Bolsonaro bloqueia críticos em redes sociais

Bolsonaro bloqueia críticos em redes sociais

O presidente brasileiro, Jair Bolsonaro, tem bloqueado seguidores que o criticam nas redes sociais, violando a liberdade de expressão e os direitos de acesso à informação e de participar do debate público, informou a Human Rights Watch (HRW).

Lusa / Adicionar como fonte informativa
Bolsonaro bloqueia críticos em redes sociais D.R.-André Coelho

A organização não-governamental (ONG) internacional de defesa dos direitos humanos informou em comunicado que identificou 176 contas bloqueadas pelo presidente, a grande maioria na rede social Twitter, incluindo jornalistas, congressistas, influenciadores com mais de um milhão de seguidores e cidadãos.

Além disso, a ONG identificou o bloqueio de contas de órgãos de comunicação social e de organizações não-governamentais. O número total de bloqueios é provavelmente muito maior.

"O presidente Bolsonaro usa suas redes sociais como um importante meio de comunicação pública e de interação com a população", disse Maria Laura Canineu, diretora da HRW no Brasil.

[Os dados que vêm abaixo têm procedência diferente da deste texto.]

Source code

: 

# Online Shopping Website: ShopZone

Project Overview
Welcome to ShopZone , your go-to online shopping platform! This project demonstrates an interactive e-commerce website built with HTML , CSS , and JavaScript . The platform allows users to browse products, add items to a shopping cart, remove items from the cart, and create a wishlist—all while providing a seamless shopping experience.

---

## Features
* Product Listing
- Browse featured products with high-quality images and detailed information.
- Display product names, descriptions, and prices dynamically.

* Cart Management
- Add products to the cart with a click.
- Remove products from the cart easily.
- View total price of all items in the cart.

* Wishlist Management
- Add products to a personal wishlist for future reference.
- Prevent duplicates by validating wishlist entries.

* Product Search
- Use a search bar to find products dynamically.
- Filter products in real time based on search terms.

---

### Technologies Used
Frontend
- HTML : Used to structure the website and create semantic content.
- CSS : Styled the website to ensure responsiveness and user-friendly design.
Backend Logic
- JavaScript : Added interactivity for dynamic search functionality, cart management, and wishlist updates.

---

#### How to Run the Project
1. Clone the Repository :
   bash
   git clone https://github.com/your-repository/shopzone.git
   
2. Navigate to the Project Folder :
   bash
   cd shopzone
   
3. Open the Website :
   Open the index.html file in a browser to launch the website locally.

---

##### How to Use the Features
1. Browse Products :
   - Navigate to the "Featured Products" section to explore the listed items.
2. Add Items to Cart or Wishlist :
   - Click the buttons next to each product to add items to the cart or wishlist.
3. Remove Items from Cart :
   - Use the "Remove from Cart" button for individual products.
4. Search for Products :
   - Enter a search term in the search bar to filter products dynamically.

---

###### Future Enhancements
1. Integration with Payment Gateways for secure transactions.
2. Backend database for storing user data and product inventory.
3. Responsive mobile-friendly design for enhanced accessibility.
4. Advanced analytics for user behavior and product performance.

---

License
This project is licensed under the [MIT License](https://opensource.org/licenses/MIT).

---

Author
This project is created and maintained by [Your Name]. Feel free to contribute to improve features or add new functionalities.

"Mas ele está tentando eliminar de suas contas pessoas e instituições que dele discordam para transformá-las em espaços onde apenas aplausos são permitidos. É parte de um esforço mais amplo para silenciar ou marginalizar os críticos", acrescentou.

A ONG frisou que as pessoas bloqueadas precisam sair de suas contas nas redes sociais para ver as publicações de Bolsonaro, dificultando o acesso direto a informações do governo e não podem interagir com as publicações do presidente, seja "repostando", respondendo, gostando ou comentando.

"Isso impede que pessoas bloqueadas participem do debate público, viola a liberdade de expressão e as discrimina com base em suas opiniões", salientou a Human Rights Watch.

"Jornalistas bloqueados não podem fazer perguntas ou solicitar informações, infringindo a liberdade de imprensa", acrescentou a ONG.

A organização solicitou por meio de pedidos de acesso segundo a lei de informação os dados sobre as pessoas bloqueadas pelo governante brasileiro, mas a Secretaria de Comunicação da Presidência negou a informação, argumentando que não gere essas contas.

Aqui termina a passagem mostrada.